Re^3: Can Perl generate a page break character that Microsoft Word will recognize?
by jcb (Parson) on Jan 01, 2020 at 02:43 UTC

    Interesting. Word seems to use ASCII CR as paragraph break, so does it use ASCII LF or ASCII FF as page break? (There is also a forced end-of-line produced by Shift-Enter that does not start a new paragraph. Simply pressing Enter actually starts a new paragraph, which starts a new line as a side-effect.)

    If we want to consider producing DOCX, it would be fairly easy to input AAA [Control-Enter to insert a page break] BBB and see what turns up in document.xml. Word DOC format uses Microsoft's "OLE Container" format, which turns out to be a miniature FAT filesystem, complete with its own allocation tables, and (if I remember correctly) a second FAT filesystem with smaller blocks stored inside a "file" in the outer container file. At least they only did that to one level of recursion, instead of producing a "filesystems all the way down" crawling horror.

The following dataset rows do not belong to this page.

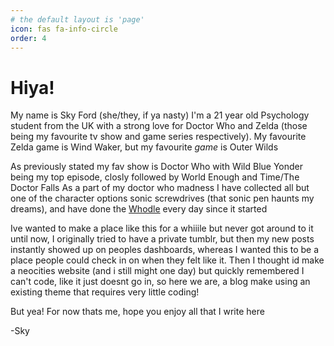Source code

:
 ```yaml
---
# the default layout is 'page'
icon: fas fa-info-circle
order: 4
---
```


# Hiya!

My name is Sky Ford (she/they, if ya nasty)
I'm a 21 year old Psychology student from the UK with a strong love for Doctor Who and Zelda (those being my favourite tv show and game series respectively).
My favourite Zelda game is Wind Waker, but my favourite *game* is Outer Wilds

As previously stated my fav show is Doctor Who with Wild Blue Yonder being my top episode, closly followed by World Enough and Time/The Doctor Falls
As a part of my doctor who madness I have collected all but one of the character options sonic screwdrives (that sonic pen haunts my dreams), and have done the <a href= "https://whodle.dixonary.co.uk" >Whodle</a> every day since it started


Ive wanted to make a place like this for a whiiile but never got around to it until now, I originally tried to have a private tumblr, but then my new posts instantly showed up on peoples dashboards, whereas I wanted this to be a place people could check in on when they felt like it. Then I thought id make a neocities website (and i still might one day) but quickly remembered I can't code, like it just doesnt go in, so here we are, a blog make using an existing theme that requires very little coding!

But yea! For now thats me, hope you enjoy all that I write here

-Sky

      Or just look up the XML to do what you want:

      <?xml version="1.0" encoding="UTF-8"?> <w:document xmlns:w="http://schemas.openxmlformats.org/wordprocessingm +l/2006/main" xmlns:m="http://schemas.openxmlformats.org/officeDocumen +t/2006/math" xmlns:o="urn:schemas-microsoft-com:office:office" xmlns: +r="http://schemas.openxmlformats.org/officeDocument/2006/relationship +s" xmlns:v="urn:schemas-microsoft-com:vml" xmlns:ve="http://schemas.o +penxmlformats.org/markup-compatibility/2006" xmlns:w10="urn:schemas-m +icrosoft-com:office:word" xmlns:wne="http://schemas.microsoft.com/off +ice/word/2006/wordml" xmlns:wp="http://schemas.openxmlformats.org/dra +wingml/2006/wordprocessingDrawing"> <w:body> <w:p w:rsidR="00D479B1" w:rsidRDefault="00D479B1"> <w:r> <w:t>1234</w:t> </w:r> </w:p> <w:p w:rsidR="00D479B1" w:rsidRDefault="00D479B1"> <w:r> <w:t>5678</w:t> </w:r> </w:p> <w:sectPr w:rsidR="00D479B1" w:rsidSect="00D479B1"> <w:pgSz w:w="11906" w:h="16838" /> <w:pgMar w:top="1440" w:right="1800" w:bottom="1440" w:left=" +1800" w:header="708" w:footer="708" w:gutter="0" /> <w:cols w:space="708" /> <w:docGrid w:linePitch="360" /> </w:sectPr> </w:body> </w:document>

      becomes:

      <?xml version="1.0" encoding="UTF-8"?> <w:document xmlns:w="http://schemas.openxmlformats.org/wordprocessingm +l/2006/main" xmlns:m="http://schemas.openxmlformats.org/officeDocumen +t/2006/math" xmlns:o="urn:schemas-microsoft-com:office:office" xmlns: +r="http://schemas.openxmlformats.org/officeDocument/2006/relationship +s" xmlns:v="urn:schemas-microsoft-com:vml" xmlns:ve="http://schemas.o +penxmlformats.org/markup-compatibility/2006" xmlns:w10="urn:schemas-m +icrosoft-com:office:word" xmlns:wne="http://schemas.microsoft.com/off +ice/word/2006/wordml" xmlns:wp="http://schemas.openxmlformats.org/dra +wingml/2006/wordprocessingDrawing"> <w:body> <w:p w:rsidR="00D479B1" w:rsidRDefault="00D479B1"> <w:r> <w:t>1234</w:t> </w:r> </w:p> <w:p> <w:r> <w:br w:type="page" /> </w:r> </w:p> <w:p w:rsidR="00D479B1" w:rsidRDefault="00D479B1"> <w:r> <w:t>5678</w:t> </w:r> </w:p> <w:sectPr w:rsidR="00D479B1" w:rsidSect="00D479B1"> <w:pgSz w:w="11906" w:h="16838" /> <w:pgMar w:top="1440" w:right="1800" w:bottom="1440" w:left=" +1800" w:header="708" w:footer="708" w:gutter="0" /> <w:cols w:space="708" /> <w:docGrid w:linePitch="360" /> </w:sectPr> </w:body> </w:document>

      See also the other links already provided in this thread, and their associated links. To be honest your work flow ('I'm using Perl to scrape text from a JavaScript that printed out one page at a time..') seems somewhat convoluted, but you don't go into much detail.